-------- Data records --------
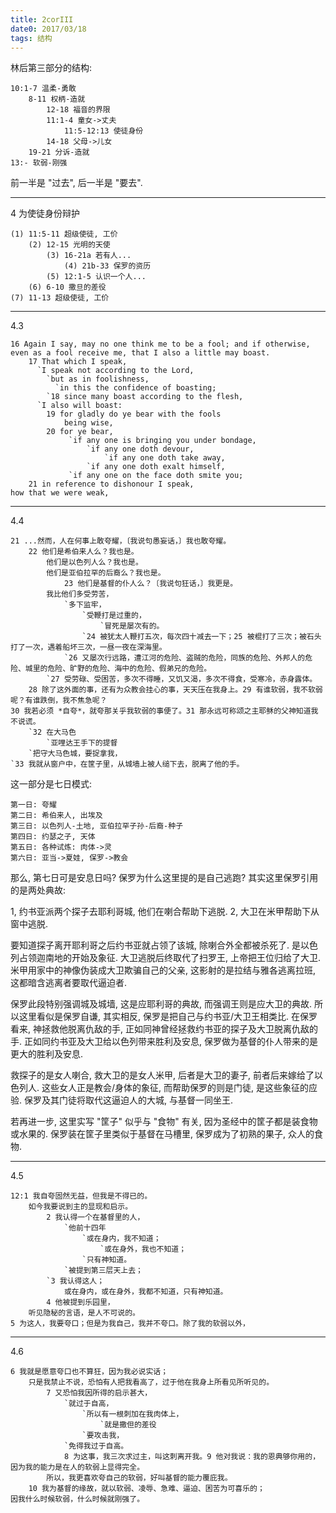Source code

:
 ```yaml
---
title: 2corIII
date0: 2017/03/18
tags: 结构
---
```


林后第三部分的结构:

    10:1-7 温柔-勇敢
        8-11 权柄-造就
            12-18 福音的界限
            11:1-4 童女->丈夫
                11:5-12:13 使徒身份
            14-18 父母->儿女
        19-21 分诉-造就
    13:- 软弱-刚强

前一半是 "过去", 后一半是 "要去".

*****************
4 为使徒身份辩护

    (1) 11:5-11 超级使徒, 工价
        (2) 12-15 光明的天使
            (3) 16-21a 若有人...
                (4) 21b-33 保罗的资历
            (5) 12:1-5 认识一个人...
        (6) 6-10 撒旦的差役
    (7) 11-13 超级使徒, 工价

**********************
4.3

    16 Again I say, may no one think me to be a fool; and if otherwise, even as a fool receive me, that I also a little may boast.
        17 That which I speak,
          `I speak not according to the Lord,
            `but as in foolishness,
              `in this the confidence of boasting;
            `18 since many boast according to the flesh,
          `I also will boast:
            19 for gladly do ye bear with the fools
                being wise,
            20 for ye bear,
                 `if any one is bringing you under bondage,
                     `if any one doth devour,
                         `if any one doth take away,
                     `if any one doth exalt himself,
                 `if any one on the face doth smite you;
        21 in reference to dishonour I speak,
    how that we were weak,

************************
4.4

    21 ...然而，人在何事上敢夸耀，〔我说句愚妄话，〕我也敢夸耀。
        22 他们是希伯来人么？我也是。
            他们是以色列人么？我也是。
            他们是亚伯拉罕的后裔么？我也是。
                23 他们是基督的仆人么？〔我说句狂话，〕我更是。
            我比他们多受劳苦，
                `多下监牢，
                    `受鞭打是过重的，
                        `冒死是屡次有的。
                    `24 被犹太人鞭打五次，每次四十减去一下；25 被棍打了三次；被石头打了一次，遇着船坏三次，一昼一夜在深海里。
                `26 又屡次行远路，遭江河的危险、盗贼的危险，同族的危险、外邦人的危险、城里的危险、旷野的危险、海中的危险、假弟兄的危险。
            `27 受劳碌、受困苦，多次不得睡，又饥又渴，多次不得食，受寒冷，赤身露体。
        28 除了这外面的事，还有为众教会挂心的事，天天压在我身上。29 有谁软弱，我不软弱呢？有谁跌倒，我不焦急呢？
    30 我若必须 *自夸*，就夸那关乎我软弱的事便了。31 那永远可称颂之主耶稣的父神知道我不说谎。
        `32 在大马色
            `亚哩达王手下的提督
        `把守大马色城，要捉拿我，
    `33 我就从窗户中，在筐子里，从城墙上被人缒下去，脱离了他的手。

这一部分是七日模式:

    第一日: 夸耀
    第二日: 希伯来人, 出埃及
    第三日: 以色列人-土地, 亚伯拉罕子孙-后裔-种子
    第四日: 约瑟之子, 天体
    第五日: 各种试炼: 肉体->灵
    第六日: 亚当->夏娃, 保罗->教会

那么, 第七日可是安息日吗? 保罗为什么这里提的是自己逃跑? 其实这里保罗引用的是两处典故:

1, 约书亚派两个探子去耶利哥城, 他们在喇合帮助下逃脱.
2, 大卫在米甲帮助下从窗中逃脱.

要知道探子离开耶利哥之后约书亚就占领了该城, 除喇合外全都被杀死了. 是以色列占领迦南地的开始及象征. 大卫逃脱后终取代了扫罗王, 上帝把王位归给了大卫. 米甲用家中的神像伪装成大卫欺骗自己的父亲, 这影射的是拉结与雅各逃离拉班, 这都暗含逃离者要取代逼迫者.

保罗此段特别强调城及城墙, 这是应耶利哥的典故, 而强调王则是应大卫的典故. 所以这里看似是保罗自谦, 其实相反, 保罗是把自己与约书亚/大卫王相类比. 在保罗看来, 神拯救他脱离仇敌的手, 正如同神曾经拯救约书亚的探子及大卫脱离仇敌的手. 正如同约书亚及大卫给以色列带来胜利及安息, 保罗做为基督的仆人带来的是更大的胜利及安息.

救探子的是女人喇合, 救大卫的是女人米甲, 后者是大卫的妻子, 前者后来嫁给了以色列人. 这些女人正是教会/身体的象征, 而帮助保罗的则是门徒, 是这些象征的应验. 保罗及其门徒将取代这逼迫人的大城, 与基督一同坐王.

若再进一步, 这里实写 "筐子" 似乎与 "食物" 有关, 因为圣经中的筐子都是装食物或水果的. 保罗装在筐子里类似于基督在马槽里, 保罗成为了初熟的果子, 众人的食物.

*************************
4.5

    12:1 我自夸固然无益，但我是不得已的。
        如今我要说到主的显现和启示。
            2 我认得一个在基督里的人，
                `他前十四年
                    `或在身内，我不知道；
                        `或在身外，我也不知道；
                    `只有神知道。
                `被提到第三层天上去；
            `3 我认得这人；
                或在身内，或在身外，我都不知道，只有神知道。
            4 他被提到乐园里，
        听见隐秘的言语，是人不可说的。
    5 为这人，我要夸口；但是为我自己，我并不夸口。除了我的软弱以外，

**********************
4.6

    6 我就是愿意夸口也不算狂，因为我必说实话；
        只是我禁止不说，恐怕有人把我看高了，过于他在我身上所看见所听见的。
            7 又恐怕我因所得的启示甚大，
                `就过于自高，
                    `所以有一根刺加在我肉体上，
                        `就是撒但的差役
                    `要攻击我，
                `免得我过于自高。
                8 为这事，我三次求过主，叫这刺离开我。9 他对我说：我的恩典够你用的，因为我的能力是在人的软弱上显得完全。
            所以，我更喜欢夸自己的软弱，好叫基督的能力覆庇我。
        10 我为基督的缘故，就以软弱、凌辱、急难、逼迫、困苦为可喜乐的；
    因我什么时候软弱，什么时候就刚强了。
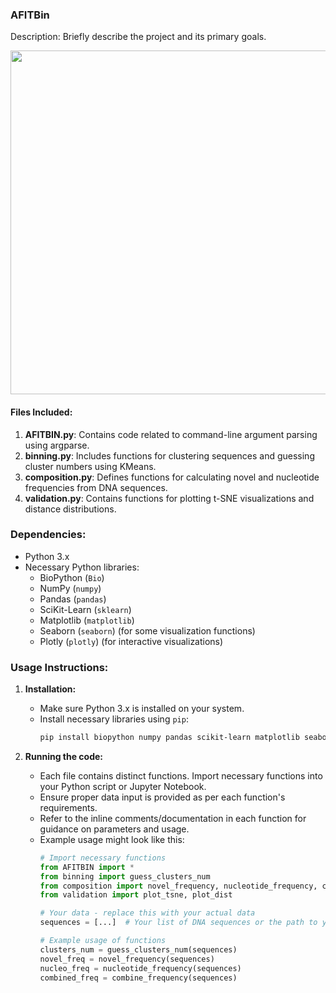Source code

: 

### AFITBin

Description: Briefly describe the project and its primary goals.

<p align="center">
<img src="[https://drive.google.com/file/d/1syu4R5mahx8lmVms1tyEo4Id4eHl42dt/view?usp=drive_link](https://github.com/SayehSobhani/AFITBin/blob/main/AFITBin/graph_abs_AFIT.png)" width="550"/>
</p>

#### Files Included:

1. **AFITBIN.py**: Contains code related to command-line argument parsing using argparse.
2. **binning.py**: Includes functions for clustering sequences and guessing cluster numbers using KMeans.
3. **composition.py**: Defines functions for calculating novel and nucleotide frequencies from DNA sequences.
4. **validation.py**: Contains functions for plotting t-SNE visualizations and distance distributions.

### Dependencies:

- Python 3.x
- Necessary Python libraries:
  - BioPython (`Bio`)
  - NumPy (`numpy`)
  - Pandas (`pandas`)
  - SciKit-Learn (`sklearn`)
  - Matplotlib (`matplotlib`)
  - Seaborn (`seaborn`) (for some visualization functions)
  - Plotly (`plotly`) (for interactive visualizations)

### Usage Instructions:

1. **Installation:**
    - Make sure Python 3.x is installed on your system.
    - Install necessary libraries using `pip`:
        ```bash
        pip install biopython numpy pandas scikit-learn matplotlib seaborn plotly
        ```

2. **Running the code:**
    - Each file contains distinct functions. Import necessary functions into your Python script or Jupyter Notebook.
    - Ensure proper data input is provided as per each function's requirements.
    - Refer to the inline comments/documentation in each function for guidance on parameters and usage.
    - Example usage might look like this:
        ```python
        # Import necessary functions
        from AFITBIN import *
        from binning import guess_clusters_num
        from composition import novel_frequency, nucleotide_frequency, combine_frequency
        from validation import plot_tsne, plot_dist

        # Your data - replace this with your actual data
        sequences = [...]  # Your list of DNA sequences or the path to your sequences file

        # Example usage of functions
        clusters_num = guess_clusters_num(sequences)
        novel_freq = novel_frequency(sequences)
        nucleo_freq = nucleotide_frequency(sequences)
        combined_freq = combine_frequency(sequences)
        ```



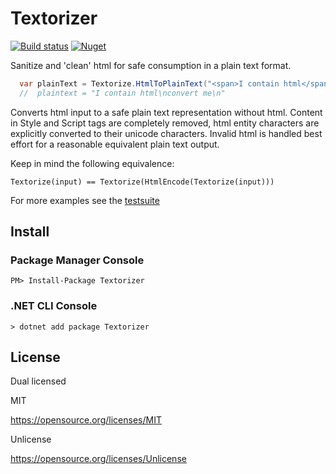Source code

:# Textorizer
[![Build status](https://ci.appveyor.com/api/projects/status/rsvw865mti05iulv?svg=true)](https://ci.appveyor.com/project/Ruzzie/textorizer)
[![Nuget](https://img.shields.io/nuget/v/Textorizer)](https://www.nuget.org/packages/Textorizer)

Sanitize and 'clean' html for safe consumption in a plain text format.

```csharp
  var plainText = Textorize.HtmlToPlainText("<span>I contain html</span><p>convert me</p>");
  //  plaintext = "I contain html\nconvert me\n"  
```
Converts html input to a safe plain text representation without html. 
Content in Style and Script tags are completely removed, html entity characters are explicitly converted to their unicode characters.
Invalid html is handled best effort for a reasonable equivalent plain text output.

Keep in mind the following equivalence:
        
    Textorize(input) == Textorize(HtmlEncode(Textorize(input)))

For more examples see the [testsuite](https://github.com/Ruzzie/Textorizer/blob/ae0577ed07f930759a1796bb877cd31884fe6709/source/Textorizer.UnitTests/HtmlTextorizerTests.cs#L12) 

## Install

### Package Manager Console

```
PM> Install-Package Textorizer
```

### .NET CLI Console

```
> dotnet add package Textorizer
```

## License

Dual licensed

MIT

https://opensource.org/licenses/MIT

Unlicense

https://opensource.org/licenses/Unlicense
--------
-------- Data records --------
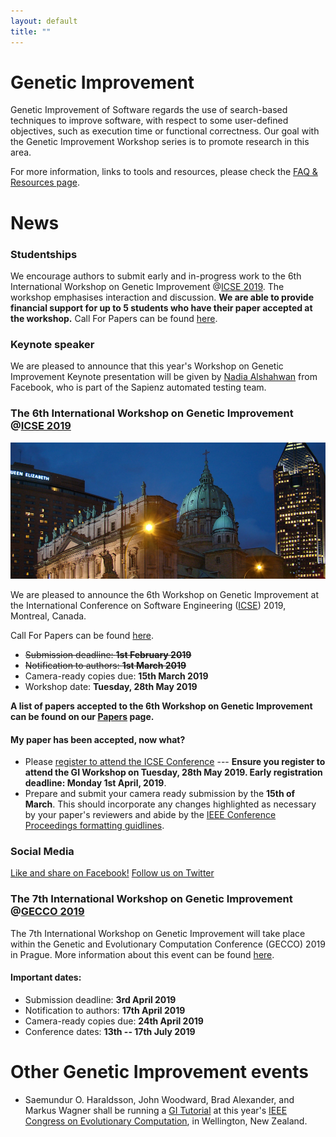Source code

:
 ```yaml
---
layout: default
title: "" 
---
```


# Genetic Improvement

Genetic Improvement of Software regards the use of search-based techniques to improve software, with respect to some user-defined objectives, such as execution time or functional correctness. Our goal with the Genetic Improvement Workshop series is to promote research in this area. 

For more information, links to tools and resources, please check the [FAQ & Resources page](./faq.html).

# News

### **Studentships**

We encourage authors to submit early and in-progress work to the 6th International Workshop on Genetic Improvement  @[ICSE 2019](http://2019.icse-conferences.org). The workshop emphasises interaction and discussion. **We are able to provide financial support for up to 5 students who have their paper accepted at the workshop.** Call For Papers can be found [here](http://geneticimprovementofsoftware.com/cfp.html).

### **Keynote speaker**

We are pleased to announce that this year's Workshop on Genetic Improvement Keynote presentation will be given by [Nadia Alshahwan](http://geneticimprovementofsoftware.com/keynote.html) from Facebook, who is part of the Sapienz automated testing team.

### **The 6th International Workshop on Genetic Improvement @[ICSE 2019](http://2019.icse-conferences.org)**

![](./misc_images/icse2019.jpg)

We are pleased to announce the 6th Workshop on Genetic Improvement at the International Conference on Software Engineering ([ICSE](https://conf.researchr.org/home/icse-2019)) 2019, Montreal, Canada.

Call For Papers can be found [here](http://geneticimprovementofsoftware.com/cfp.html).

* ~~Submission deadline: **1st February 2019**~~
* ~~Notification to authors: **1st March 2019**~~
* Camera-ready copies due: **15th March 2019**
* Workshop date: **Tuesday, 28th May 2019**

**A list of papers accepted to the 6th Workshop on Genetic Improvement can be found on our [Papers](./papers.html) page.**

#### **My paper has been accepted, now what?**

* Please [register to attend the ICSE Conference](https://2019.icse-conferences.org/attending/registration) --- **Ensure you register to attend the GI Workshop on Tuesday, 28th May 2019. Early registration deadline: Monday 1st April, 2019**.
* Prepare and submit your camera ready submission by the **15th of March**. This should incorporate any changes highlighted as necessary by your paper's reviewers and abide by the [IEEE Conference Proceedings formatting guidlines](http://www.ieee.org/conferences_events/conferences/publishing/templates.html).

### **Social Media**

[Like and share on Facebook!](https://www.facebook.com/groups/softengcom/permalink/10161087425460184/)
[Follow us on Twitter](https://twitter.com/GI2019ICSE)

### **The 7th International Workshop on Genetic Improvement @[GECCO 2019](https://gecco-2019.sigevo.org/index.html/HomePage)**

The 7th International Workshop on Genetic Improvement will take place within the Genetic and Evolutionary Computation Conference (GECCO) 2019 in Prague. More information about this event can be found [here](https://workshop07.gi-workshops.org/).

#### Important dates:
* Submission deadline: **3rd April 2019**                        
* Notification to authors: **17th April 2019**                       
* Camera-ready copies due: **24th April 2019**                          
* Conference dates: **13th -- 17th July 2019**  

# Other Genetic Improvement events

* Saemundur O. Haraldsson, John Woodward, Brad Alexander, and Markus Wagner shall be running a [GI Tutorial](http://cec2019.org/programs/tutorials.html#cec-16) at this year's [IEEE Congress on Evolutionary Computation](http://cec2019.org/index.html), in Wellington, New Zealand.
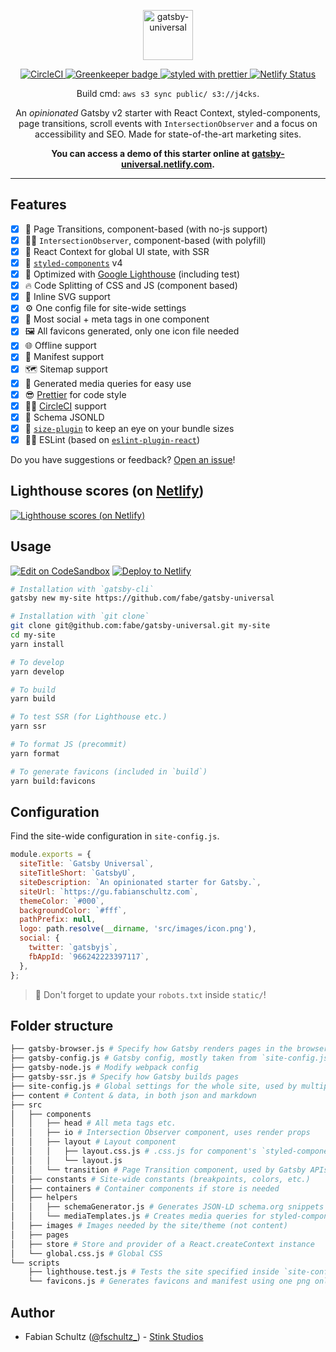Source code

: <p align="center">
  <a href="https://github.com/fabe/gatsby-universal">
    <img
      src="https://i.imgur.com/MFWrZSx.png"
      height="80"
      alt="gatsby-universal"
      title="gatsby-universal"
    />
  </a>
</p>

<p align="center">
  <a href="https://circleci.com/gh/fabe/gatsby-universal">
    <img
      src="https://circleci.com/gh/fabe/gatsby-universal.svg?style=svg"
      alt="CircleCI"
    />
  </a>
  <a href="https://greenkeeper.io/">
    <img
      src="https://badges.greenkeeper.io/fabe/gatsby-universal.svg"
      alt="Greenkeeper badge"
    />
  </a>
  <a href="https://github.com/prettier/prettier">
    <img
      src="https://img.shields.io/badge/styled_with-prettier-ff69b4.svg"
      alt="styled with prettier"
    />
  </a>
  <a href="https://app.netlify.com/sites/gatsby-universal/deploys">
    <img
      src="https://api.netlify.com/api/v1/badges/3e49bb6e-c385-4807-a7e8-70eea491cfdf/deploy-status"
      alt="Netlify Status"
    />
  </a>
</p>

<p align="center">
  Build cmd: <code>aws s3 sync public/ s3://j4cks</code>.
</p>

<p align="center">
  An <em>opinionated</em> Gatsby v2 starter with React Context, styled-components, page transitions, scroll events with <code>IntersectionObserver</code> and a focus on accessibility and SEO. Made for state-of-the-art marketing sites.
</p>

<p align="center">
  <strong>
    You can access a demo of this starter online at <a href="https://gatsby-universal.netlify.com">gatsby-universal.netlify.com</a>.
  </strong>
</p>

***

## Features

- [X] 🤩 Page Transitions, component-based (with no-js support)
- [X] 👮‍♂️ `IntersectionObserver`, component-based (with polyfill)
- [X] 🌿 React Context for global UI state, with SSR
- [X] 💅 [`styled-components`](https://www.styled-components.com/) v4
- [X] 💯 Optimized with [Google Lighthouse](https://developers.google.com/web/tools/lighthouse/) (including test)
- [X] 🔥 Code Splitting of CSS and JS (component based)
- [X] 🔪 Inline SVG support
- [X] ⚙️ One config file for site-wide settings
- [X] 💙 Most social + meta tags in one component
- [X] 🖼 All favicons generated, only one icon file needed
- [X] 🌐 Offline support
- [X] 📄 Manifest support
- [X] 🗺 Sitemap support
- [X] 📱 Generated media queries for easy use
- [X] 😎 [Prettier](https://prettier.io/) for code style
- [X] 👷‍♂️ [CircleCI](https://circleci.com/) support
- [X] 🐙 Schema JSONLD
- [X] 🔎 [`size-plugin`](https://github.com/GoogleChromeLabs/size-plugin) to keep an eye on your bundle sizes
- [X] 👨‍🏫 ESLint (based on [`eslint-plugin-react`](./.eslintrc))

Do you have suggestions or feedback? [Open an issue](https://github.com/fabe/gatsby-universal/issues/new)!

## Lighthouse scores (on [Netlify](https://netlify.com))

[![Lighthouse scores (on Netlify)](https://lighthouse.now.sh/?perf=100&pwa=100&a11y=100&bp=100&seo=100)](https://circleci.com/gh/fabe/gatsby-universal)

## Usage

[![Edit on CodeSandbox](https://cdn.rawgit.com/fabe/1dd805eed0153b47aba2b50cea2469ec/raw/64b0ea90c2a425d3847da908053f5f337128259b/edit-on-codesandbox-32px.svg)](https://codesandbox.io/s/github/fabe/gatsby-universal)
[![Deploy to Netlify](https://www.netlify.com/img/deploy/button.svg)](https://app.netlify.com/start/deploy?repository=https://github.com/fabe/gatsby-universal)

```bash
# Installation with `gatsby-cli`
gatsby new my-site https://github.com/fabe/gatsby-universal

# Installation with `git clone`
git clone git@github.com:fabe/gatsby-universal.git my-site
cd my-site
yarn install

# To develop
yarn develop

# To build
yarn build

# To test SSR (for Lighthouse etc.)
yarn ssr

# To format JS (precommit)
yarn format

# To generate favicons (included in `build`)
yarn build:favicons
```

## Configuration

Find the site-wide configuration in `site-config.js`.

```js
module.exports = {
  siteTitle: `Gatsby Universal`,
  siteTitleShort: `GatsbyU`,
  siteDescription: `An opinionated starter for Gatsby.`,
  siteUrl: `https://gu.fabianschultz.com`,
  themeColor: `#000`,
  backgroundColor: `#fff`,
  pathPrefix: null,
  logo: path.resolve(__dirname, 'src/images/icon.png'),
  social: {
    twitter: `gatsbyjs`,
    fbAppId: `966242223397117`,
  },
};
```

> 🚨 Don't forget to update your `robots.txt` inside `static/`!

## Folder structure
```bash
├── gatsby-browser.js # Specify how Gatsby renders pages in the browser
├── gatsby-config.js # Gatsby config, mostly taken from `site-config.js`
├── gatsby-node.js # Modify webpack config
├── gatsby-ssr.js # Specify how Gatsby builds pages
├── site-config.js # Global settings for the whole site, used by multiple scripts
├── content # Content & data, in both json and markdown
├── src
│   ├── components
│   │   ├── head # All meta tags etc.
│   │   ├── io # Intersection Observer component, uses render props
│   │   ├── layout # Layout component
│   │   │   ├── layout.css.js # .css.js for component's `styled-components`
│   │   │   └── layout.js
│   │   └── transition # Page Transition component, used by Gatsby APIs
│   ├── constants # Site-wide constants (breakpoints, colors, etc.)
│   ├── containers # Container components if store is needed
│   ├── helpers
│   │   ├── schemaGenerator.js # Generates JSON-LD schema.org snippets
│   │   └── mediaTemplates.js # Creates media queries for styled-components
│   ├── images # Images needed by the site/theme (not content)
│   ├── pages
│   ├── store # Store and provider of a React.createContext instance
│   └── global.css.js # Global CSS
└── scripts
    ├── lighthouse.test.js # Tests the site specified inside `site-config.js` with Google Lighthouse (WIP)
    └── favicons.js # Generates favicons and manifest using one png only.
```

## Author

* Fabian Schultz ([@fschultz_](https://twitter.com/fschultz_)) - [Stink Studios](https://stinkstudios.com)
--------
§ Work order:
Bring together each line above where the string "tools" turns up.

§ Response to the exercise:
For more information, links to tools and resources, please check the [FAQ & Resources page](./faq.html).
- [X] 💯 Optimized with [Google Lighthouse](https://developers.google.com/web/tools/lighthouse/) (including test)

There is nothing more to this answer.